Work instructions:
Of the lines below, copy those that hold the word "applied".

Records from a collection
■ ■ ■ ■

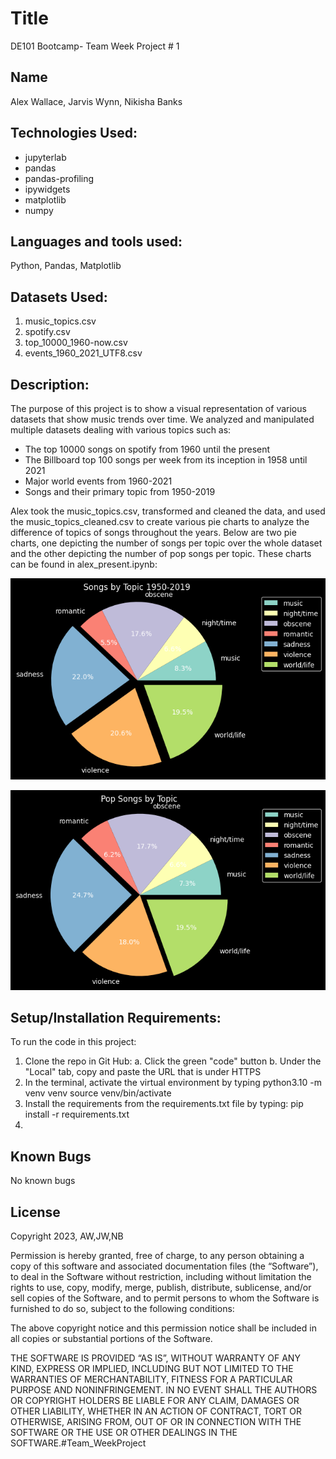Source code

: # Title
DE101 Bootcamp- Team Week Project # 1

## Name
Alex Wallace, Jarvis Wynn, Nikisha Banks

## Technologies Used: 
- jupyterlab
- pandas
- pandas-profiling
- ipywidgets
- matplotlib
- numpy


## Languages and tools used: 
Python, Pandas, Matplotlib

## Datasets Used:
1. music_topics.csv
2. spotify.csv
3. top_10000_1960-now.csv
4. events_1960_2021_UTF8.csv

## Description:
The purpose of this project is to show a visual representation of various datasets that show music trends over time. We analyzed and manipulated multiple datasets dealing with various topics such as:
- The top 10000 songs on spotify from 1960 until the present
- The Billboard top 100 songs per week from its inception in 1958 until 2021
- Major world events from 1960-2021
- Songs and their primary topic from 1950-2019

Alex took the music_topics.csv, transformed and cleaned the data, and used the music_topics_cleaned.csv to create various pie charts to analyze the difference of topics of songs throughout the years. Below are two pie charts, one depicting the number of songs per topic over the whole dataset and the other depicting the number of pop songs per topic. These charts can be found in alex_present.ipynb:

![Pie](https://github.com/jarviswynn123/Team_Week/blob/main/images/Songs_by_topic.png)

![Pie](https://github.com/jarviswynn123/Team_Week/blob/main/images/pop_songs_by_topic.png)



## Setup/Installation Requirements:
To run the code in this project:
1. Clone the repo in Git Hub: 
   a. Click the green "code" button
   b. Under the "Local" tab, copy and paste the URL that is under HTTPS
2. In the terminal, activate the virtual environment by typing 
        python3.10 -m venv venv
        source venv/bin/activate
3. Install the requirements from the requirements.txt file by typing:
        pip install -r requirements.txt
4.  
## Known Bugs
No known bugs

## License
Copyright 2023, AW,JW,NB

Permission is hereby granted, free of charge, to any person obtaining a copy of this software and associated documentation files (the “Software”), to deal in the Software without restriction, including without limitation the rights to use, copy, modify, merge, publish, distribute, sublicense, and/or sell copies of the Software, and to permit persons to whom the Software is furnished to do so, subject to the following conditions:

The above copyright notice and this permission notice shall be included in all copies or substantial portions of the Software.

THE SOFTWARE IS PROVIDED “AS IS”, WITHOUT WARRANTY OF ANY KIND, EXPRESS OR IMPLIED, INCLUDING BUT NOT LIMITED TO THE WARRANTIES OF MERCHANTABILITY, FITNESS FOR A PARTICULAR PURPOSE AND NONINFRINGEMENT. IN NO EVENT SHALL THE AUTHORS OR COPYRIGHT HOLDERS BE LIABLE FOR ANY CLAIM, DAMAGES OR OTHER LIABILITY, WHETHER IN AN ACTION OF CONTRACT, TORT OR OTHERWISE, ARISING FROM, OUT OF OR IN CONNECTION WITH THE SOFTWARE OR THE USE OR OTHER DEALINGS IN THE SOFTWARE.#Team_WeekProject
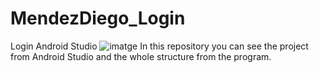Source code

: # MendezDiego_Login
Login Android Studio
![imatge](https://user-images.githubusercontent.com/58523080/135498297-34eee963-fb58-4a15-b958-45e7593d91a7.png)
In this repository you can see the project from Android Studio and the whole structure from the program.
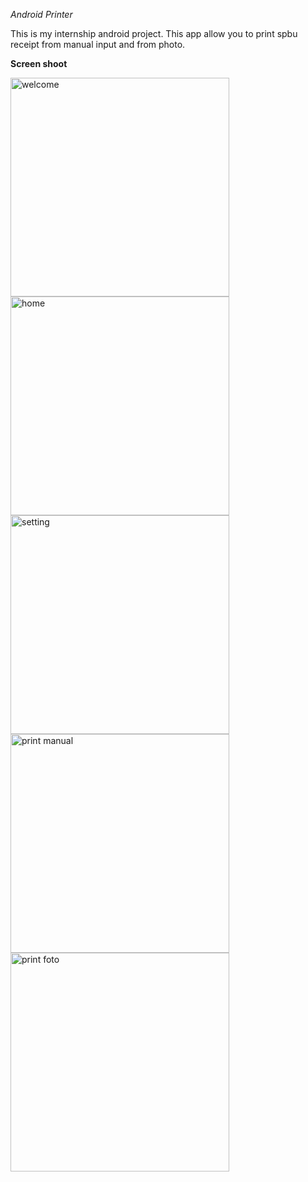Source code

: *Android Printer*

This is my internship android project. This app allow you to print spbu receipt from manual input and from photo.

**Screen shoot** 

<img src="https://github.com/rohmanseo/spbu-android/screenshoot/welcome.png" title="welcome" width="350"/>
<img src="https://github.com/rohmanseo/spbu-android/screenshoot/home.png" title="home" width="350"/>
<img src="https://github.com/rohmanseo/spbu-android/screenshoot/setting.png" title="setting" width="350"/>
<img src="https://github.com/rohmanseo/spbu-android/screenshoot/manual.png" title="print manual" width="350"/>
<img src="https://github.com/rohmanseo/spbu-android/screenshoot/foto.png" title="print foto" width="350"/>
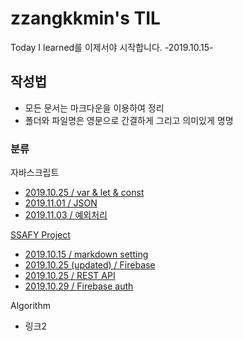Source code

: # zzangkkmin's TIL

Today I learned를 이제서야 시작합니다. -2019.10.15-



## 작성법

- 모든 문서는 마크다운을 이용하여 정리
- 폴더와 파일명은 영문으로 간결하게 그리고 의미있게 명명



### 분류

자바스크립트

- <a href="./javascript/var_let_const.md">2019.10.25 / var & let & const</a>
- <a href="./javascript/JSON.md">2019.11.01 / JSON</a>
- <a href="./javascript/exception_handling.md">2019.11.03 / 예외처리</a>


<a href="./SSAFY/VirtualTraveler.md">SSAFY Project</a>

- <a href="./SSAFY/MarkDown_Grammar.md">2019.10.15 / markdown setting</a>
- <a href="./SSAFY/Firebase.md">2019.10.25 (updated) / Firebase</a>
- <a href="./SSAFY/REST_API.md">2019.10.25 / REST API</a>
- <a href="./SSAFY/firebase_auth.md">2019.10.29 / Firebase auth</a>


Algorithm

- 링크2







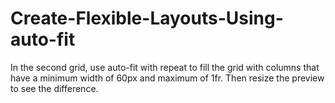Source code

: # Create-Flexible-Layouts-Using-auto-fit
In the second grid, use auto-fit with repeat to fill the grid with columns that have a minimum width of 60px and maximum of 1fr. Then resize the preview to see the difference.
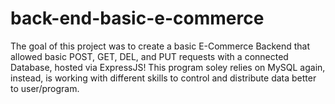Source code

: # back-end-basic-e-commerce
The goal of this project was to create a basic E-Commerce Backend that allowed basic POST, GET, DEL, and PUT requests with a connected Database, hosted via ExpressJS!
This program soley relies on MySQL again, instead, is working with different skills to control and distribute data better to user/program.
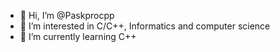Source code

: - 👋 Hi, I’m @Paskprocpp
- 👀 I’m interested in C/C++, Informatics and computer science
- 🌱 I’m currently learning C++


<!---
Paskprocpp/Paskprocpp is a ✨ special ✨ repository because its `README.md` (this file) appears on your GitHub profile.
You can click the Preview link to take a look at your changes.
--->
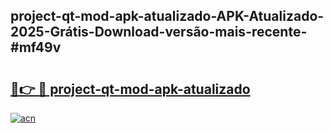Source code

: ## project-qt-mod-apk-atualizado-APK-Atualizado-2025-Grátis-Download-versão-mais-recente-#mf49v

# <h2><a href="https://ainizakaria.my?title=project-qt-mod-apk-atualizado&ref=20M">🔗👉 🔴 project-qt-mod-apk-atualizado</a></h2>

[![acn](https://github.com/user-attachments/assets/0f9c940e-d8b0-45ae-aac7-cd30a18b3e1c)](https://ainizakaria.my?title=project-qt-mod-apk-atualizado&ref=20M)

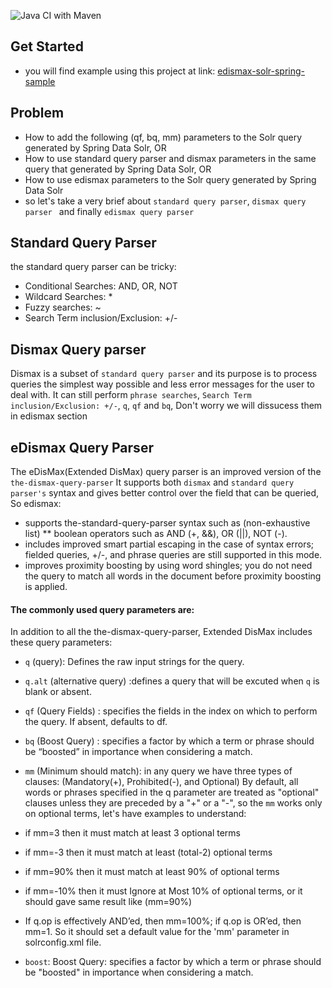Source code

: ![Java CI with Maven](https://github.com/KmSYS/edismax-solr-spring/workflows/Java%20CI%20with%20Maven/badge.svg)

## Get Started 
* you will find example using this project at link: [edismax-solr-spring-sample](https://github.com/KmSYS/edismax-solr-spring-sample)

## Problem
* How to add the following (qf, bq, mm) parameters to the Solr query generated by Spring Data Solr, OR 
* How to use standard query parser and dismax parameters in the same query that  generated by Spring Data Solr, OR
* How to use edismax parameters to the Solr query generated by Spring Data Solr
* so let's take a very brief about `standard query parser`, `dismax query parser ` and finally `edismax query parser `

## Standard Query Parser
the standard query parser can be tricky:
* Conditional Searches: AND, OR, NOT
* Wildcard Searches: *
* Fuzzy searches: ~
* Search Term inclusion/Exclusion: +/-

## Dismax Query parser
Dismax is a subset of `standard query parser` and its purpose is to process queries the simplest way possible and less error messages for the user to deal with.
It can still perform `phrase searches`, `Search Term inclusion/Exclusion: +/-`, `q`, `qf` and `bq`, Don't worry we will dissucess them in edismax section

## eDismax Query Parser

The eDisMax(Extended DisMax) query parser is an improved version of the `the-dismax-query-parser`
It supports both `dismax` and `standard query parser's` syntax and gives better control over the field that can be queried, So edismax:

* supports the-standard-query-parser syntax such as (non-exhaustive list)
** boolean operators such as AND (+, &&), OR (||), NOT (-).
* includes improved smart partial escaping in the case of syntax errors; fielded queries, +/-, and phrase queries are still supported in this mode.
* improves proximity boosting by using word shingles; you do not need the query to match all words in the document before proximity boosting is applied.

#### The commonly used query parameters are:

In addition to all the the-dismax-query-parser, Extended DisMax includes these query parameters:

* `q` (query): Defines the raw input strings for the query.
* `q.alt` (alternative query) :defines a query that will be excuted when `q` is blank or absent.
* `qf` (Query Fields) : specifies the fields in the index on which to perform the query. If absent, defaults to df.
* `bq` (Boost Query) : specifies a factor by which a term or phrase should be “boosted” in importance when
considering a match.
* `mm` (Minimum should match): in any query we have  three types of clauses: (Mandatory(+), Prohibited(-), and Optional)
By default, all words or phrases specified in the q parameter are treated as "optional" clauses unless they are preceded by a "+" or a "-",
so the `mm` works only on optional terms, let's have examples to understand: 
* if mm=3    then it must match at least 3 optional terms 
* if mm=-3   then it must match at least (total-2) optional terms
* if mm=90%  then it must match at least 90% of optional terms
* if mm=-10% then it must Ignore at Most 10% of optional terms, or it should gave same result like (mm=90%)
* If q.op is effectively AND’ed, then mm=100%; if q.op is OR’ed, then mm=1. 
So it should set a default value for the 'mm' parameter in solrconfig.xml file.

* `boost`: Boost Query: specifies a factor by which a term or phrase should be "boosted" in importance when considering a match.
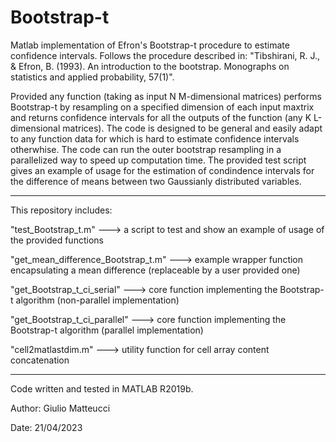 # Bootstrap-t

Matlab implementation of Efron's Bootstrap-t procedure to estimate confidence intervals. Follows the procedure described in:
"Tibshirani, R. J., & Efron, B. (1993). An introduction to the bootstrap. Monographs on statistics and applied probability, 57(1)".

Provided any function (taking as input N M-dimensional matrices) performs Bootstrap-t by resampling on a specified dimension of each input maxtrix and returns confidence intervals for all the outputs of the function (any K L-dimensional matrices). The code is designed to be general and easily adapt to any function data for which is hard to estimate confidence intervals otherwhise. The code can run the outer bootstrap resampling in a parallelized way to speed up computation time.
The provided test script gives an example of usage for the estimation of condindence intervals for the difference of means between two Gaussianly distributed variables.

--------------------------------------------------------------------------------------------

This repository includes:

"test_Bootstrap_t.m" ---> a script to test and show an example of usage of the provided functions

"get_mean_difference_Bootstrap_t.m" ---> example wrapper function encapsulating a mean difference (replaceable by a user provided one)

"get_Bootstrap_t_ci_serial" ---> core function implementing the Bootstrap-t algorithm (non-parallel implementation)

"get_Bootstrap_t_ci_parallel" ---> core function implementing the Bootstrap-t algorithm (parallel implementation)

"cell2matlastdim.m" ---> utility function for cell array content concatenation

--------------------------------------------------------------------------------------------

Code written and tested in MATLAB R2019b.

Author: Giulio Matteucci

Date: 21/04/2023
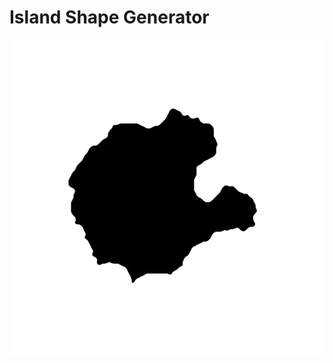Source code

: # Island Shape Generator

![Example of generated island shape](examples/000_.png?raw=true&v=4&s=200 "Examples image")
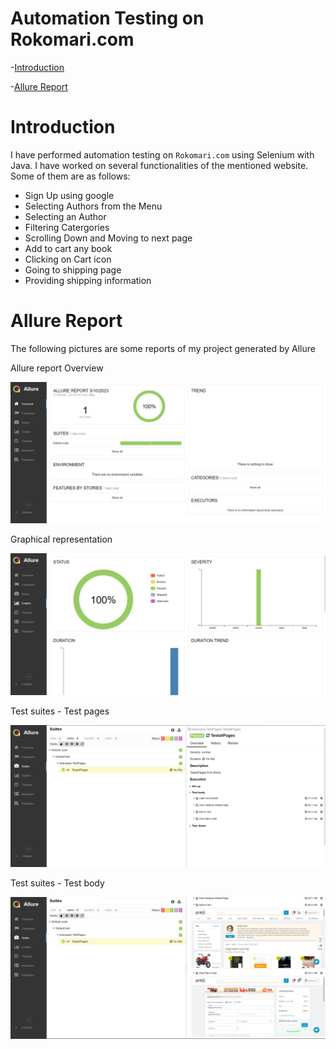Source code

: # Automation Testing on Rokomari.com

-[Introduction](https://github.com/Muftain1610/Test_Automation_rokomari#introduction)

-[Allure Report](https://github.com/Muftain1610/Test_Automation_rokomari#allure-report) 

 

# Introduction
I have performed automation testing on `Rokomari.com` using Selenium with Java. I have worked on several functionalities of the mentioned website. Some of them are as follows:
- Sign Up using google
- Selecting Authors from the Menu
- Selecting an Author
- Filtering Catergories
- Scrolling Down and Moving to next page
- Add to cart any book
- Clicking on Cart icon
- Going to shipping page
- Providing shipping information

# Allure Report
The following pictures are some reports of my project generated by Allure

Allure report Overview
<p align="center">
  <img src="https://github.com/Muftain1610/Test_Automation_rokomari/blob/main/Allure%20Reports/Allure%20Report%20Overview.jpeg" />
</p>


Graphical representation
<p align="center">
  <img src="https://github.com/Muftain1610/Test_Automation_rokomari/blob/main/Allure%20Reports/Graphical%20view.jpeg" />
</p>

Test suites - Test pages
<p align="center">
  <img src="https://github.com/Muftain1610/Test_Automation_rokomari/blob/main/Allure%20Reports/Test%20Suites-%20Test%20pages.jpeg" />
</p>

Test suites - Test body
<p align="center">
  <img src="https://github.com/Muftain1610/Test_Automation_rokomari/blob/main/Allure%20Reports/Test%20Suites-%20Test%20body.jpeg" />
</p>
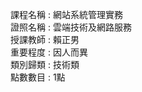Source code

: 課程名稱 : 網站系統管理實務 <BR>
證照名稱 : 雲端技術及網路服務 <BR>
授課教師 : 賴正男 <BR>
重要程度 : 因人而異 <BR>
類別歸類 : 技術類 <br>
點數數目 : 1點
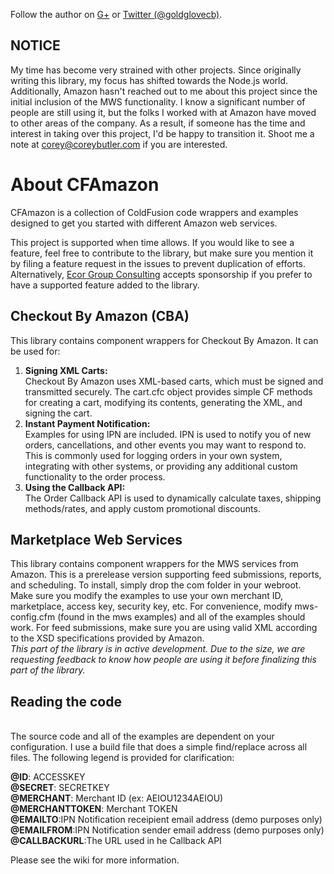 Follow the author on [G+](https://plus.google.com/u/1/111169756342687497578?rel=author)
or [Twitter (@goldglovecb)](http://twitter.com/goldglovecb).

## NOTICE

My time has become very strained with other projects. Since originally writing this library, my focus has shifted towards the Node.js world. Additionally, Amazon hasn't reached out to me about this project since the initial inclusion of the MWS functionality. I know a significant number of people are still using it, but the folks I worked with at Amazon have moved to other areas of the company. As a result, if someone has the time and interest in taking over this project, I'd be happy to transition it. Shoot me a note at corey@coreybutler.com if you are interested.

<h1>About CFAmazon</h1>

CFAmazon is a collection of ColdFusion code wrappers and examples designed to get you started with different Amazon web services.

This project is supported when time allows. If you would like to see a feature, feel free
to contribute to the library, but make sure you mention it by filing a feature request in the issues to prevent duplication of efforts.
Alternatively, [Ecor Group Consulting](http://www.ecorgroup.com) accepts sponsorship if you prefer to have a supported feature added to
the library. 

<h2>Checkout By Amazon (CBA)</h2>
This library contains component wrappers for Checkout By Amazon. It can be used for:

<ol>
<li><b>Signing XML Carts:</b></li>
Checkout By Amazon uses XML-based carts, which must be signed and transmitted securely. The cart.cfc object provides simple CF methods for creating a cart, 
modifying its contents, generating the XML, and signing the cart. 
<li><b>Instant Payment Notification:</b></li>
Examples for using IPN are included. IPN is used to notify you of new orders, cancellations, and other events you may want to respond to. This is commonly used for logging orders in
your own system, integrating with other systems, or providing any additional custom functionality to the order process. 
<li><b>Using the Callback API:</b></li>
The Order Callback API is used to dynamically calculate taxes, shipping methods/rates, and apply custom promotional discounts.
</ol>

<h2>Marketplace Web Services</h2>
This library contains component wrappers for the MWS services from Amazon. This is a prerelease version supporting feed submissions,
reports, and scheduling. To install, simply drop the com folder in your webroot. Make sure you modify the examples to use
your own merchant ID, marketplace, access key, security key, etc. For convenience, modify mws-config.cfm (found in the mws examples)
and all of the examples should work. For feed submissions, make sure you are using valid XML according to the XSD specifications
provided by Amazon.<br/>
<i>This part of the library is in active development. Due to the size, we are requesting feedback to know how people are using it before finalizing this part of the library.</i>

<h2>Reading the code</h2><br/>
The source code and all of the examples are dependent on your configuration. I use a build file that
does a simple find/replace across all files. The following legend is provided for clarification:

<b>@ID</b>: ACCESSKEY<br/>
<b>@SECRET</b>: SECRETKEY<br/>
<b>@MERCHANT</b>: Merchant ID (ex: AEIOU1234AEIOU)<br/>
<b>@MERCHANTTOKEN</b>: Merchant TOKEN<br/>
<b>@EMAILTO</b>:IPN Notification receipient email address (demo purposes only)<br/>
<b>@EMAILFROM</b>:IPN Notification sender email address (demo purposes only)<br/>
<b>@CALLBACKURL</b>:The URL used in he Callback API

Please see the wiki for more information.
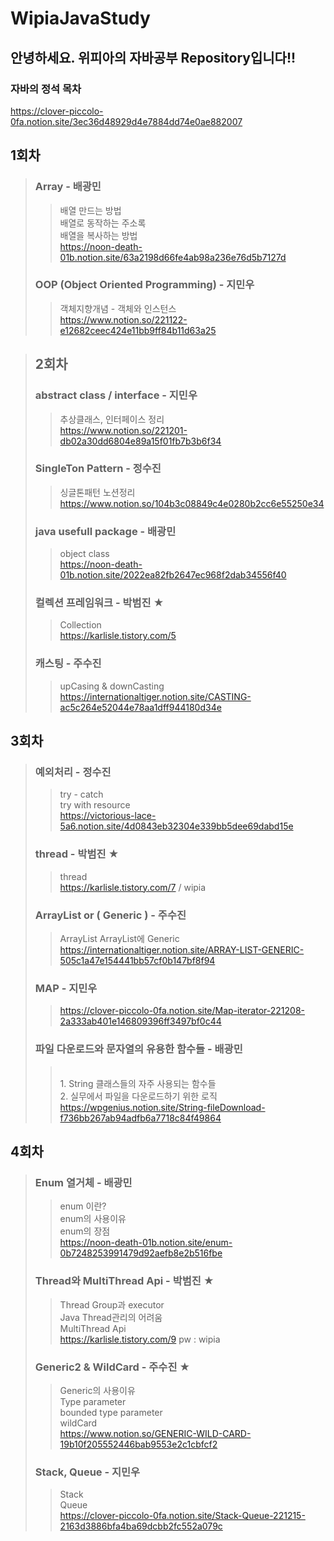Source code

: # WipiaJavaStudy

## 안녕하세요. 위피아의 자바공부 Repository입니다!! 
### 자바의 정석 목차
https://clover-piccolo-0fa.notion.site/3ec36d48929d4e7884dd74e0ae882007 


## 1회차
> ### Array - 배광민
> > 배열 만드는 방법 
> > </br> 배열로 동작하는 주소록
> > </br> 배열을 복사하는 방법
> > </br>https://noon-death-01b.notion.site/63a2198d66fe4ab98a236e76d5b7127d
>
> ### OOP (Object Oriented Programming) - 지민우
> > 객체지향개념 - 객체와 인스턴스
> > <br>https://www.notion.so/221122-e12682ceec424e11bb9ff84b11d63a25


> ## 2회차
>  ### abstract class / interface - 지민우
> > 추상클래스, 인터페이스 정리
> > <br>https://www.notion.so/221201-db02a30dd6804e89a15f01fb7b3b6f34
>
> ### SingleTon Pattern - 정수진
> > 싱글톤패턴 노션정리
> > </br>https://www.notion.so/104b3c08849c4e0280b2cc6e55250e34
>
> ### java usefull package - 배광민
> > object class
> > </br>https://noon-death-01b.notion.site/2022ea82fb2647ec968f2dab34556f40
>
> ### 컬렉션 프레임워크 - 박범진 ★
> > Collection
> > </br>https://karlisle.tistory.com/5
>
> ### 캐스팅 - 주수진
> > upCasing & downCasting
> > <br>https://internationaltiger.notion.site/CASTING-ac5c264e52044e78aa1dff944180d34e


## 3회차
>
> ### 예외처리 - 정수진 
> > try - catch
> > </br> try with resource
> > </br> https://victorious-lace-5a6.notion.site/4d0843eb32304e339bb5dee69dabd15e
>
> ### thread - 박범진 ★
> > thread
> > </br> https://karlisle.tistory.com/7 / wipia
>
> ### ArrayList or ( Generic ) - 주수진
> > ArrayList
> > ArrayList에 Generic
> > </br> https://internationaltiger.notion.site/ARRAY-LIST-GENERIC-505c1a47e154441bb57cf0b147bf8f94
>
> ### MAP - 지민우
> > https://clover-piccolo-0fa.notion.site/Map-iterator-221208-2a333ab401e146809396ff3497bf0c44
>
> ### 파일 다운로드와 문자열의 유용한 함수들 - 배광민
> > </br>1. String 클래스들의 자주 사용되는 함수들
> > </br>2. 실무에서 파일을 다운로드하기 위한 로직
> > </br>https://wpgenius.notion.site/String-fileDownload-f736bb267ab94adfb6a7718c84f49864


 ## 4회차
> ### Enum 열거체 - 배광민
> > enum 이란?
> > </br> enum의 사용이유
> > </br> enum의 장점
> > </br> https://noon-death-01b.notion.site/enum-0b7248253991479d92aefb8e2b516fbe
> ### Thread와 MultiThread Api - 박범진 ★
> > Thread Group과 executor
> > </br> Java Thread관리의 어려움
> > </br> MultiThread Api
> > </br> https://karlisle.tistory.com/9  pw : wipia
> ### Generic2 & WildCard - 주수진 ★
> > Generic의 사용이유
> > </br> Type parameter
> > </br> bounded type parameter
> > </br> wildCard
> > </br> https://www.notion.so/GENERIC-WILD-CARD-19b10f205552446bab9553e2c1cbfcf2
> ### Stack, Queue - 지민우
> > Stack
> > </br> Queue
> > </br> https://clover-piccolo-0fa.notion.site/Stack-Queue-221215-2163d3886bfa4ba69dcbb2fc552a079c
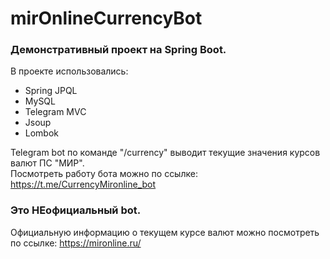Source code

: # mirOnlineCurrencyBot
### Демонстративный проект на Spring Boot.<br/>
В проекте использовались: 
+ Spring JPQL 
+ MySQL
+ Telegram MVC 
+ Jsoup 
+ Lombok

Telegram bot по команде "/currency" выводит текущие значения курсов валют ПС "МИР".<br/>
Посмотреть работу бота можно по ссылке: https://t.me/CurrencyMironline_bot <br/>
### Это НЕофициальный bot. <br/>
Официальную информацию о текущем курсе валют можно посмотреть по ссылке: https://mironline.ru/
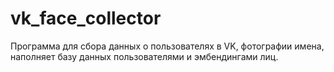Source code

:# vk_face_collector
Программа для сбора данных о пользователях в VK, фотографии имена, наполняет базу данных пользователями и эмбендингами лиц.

■ ■ ■ ■

Exercise solution:
* improves proximity boosting by using word shingles; you do not need the query to match all words in the document before proximity boosting is applied.
"Tibshirani, R. J., & Efron, B. (1993). An introduction to the bootstrap. Monographs on statistics and applied probability, 57(1)".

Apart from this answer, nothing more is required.